I put down about another 5k words today and like the direction of the story. I've kept going on my original plan, figuring worst case scenario it turns out as crap and I have to rework it...
 
I would suggest that you do whatever you want to do. You are the author. It's your story. But I also agree with Not Wise: keep it as simple as you can. Being 'tricky' might impress a few readers, but it will turn off many more. Good luck. :)
 
I would suggest that you do whatever you want to do. You are the author. It's your story. But I also agree with Not Wise: keep it as simple as you can. Being 'tricky' might impress a few readers, but it will turn off many more. Good luck. :)
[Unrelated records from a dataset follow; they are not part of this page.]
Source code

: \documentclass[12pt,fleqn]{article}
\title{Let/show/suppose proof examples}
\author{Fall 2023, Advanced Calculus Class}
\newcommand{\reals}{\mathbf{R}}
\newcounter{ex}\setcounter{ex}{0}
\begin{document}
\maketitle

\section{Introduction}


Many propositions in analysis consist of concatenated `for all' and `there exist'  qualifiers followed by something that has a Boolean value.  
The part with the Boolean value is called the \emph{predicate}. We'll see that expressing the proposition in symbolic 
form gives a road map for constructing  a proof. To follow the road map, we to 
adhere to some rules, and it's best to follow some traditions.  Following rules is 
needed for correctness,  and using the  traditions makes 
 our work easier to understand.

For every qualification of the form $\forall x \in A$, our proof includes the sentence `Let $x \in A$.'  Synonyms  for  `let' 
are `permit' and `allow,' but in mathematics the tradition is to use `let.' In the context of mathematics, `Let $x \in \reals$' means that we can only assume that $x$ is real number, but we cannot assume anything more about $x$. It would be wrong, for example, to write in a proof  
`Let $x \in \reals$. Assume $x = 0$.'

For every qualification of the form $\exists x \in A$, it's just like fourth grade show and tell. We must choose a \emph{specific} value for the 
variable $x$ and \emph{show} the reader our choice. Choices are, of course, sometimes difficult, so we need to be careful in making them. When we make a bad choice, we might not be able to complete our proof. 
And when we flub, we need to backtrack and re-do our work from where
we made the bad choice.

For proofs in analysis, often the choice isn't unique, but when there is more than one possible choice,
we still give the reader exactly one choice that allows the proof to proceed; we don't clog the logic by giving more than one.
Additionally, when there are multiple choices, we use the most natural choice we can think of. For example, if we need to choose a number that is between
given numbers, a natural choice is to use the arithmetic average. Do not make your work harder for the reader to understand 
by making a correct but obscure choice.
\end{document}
Good advice. I'm not looking to reinvent the wheel and though I expect a few Pulitzer prizes occasionally for my smut writing...

Oh, that's right, I'm not going to ever be winning any awards!
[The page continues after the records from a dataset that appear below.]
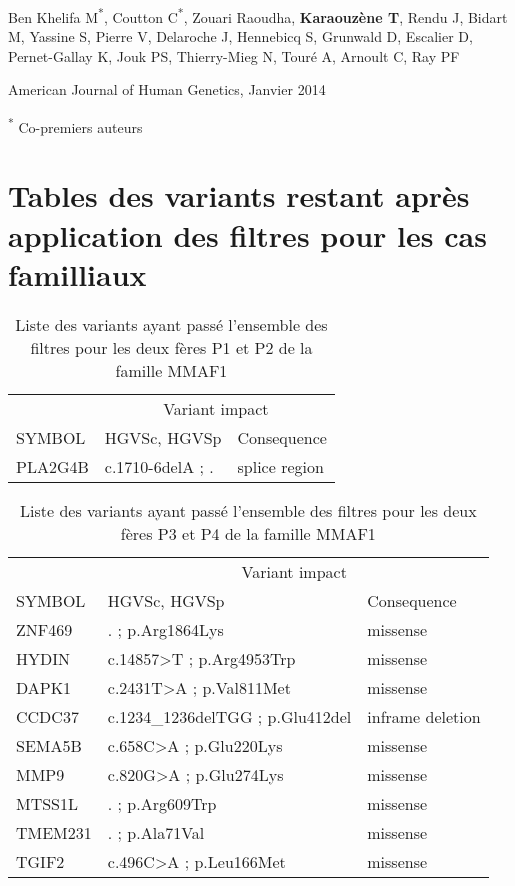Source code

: \documentclass[12pt,twoside]{ugathesis}
\begin{document}
Ben Khelifa M\textsuperscript{*}, Coutton C\textsuperscript{*}, Zouari
Raoudha, \textbf{Karaouzène T}, Rendu J, Bidart M, Yassine S, Pierre V,
Delaroche J, Hennebicq S, Grunwald D, Escalier D, Pernet-Gallay K, Jouk
PS, Thierry-Mieg N, Touré A, Arnoult C, Ray PF

American Journal of Human Genetics, Janvier 2014

\textsuperscript{*} Co-premiers auteurs

\newpage



\newpage

\newpage

\chapter{Tables des variants restant après application des filtres pour
les cas
familliaux}\label{tables-des-variants-restant-apres-application-des-filtres-pour-les-cas-familliaux}

\begin{longtable}[t]{lll}
\caption{\label{tab:tabmmaf1}Liste des variants ayant passé l'ensemble des filtres pour les deux fères P1 et P2 de la famille MMAF1}\\
\toprule
\multicolumn{1}{c}{ } & \multicolumn{2}{c}{Variant impact} \\
\cmidrule(l{2pt}r{2pt}){2-3}
SYMBOL & HGVSc, HGVSp & Consequence\\
\midrule
PLA2G4B & c.1710-6delA ; . & splice region\\
\bottomrule
\end{longtable}

\begin{longtable}[t]{lll}
\caption{\label{tab:tabmmaf2}Liste des variants ayant passé l'ensemble des filtres pour les deux fères P3 et P4 de la famille MMAF1}\\
\toprule
\multicolumn{1}{c}{ } & \multicolumn{2}{c}{Variant impact} \\
\cmidrule(l{2pt}r{2pt}){2-3}
SYMBOL & HGVSc, HGVSp & Consequence\\
\midrule
ZNF469 & . ; p.Arg1864Lys & missense\\
HYDIN & c.14857>T ; p.Arg4953Trp & missense\\
DAPK1 & c.2431T>A ; p.Val811Met & missense\\
CCDC37 & c.1234\_1236delTGG ; p.Glu412del & inframe deletion\\
SEMA5B & c.658C>A ; p.Glu220Lys & missense\\
\addlinespace
MMP9 & c.820G>A ; p.Glu274Lys & missense\\
MTSS1L & . ; p.Arg609Trp & missense\\
TMEM231 & . ; p.Ala71Val & missense\\
TGIF2 & c.496C>A ; p.Leu166Met & missense\\
\bottomrule
\end{longtable}
\end{document}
Really, I was just trying not to throw the reader. Keeping on it, it seems to flow well and my editor says it only really threw him a bit on the first one. After that, he figured it out, so maybe it's just me being insecure!
 
I'm not a huge fan of flashbacks, as I would rather have whatever exposition you hope to reveal emerge from the interplay of the characters, but I would suggest a look at Wambaugh's 'The Onion Field'. Part of the story is told in flashbacks. The author very effectively used italicized sections to show the reader they were looking at something out of time.
 
I have a flashback scene where the past memory is in a highly contrasting environment compared to the main character’s present location. Another present tense character interrupts it at various points with her own verbage. It could be incredibly confusing but I confess that I love the scene. At the end, the interrupting character finally succeedes in calling the main character back to the present time. I use some italics to help show the shift in perspectives too.
 
Just My Opinion

I would suggest, and this is just my opinion, that you maintain continuity throughout the POV. If charater 1 is to have the flashback, then in the scene before and after the readers should be viewing the story from character 1's POV.
 
I would suggest, and this is just my opinion, that you maintain continuity throughout the POV. If charater 1 is to have the flashback, then in the scene before and after the readers should be viewing the story from character 1's POV.

Yep! This!

This has seemed to work pretty well for me. It seems to make sense and works for me so far or at least I've convinced myself it is working!
 
In one of my stories, there is a sequence lasting two chapters that is told in flashback by two different characters. The main gimmick is that the protagonist hears about the events from both of them separately, but for the reader it is presented in chronological order, with the first-person narration switching off between the two in order to present the full story.

In my original word processor version, I indented the paragraphs from the left or the right depending on who was currently telling the story. For sites like Literotica where formatting options are much more limited, I had to devise special section break markers and hope that people would still follow along reasonably well.
 
In one of my stories, there is a sequence lasting two chapters that is told in flashback by two different characters. The main gimmick is that the protagonist hears about the events from both of them separately, but for the reader it is presented in chronological order, with the first-person narration switching off between the two in order to present the full story.

In my original word processor version, I indented the paragraphs from the left or the right depending on who was currently telling the story. For sites like Literotica where formatting options are much more limited, I had to devise special section break markers and hope that people would still follow along reasonably well.

Sounds like the first season of True Detective with Woody Harrelson and Matthew McConaughey. Outstanding storytelling. The two play detectives who are being interviewed about a crime that happened 15 years before. They are interviewed separately recounting in chronological order the events. They alternate, but never appear together until the very end. Very effective.

Looking forward to seeing how you handled it.